(Saved data entries)
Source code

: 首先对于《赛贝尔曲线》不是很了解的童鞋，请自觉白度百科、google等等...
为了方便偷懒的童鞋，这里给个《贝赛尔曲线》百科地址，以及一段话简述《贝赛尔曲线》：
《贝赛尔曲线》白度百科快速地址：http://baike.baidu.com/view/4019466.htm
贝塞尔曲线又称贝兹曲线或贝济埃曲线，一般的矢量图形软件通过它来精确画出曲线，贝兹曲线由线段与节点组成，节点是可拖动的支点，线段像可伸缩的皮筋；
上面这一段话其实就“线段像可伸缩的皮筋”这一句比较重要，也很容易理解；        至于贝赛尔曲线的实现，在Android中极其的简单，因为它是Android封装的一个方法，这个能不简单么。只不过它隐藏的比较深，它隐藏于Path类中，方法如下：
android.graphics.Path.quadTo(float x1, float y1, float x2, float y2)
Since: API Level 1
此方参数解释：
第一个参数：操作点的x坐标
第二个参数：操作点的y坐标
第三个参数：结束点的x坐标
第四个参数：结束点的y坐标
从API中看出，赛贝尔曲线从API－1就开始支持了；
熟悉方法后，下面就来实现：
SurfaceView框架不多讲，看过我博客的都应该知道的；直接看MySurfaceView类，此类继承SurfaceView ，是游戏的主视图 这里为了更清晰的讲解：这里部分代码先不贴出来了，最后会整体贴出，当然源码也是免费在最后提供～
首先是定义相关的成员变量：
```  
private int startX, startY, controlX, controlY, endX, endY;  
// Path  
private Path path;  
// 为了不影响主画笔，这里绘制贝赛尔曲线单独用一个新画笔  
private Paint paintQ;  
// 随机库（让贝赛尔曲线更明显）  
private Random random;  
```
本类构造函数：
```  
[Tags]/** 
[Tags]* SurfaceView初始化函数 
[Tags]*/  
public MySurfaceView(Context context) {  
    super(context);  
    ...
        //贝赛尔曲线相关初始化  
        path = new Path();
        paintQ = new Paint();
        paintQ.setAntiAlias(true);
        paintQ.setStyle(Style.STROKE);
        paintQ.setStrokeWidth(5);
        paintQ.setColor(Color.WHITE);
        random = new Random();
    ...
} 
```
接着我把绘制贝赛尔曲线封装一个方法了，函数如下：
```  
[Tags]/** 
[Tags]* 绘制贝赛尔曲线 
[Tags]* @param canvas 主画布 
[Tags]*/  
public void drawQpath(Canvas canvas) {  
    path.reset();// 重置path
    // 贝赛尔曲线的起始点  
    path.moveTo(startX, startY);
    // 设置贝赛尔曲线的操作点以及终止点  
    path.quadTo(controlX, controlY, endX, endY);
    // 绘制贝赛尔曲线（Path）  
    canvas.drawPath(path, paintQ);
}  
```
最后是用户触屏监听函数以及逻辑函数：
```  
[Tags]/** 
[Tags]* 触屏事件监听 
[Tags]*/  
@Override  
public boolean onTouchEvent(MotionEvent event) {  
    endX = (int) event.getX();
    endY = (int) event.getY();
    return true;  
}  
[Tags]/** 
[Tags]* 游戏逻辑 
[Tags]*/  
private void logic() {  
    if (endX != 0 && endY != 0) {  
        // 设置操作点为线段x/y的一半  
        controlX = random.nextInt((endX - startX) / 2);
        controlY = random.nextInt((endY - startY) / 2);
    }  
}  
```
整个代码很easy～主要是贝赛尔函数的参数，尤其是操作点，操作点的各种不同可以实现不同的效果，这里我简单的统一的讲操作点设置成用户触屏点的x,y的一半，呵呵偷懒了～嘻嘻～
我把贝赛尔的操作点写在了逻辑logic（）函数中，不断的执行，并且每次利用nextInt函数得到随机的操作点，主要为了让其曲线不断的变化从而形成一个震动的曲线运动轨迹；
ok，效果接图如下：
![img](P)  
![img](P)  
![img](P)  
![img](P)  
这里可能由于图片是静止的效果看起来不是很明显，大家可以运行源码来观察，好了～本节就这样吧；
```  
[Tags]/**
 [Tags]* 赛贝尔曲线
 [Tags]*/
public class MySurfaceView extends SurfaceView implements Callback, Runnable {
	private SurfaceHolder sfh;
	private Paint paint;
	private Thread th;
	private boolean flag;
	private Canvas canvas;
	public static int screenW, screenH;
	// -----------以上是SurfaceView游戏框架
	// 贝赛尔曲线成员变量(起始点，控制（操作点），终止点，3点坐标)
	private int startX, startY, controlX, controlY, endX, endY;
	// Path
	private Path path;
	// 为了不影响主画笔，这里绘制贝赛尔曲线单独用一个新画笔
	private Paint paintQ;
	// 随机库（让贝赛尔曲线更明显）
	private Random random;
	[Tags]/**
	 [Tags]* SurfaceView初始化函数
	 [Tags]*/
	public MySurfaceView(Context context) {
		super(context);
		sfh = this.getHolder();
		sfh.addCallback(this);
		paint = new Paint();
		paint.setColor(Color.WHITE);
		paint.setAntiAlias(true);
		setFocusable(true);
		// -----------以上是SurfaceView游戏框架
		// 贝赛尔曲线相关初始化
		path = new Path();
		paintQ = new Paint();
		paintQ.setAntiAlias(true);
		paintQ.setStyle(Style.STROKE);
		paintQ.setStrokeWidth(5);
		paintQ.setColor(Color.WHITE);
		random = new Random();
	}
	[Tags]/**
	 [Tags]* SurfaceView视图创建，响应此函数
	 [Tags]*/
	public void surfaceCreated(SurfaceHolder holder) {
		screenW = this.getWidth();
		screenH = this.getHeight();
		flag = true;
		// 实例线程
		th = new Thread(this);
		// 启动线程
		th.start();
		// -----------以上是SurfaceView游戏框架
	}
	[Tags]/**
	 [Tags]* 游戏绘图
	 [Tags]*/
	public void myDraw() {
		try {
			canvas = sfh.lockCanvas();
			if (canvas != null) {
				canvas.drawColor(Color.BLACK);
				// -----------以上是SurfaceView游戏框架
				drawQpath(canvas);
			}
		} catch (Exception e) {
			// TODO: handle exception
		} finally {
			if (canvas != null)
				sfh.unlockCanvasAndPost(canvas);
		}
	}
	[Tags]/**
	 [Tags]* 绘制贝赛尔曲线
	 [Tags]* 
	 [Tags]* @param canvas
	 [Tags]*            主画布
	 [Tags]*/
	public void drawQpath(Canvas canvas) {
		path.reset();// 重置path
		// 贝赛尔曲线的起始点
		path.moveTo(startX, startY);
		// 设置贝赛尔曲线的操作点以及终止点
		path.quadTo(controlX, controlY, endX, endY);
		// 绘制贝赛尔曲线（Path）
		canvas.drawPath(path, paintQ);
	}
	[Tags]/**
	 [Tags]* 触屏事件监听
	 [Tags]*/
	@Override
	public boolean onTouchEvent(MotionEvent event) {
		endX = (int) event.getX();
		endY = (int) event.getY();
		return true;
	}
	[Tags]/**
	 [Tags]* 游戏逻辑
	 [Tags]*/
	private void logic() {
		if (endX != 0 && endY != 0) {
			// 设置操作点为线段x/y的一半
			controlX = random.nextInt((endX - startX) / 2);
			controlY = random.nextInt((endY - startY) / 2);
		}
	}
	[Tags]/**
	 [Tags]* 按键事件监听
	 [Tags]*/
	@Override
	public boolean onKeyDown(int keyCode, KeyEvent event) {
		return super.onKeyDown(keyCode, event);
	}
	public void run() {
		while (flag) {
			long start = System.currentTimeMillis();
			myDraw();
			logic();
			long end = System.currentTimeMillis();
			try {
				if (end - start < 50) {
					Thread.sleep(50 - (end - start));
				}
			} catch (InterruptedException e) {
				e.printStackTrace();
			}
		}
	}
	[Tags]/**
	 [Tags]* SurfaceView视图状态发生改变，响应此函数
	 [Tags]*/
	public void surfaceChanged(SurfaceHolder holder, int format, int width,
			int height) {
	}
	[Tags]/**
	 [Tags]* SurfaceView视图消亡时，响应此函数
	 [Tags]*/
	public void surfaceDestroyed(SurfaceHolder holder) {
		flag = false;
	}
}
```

Exercise objective →
In the records above, find each line holding "以上是SurfaceView游戏框架" and copy it.

Written reply →
	// -----------以上是SurfaceView游戏框架
		// -----------以上是SurfaceView游戏框架
		// -----------以上是SurfaceView游戏框架
				// -----------以上是SurfaceView游戏框架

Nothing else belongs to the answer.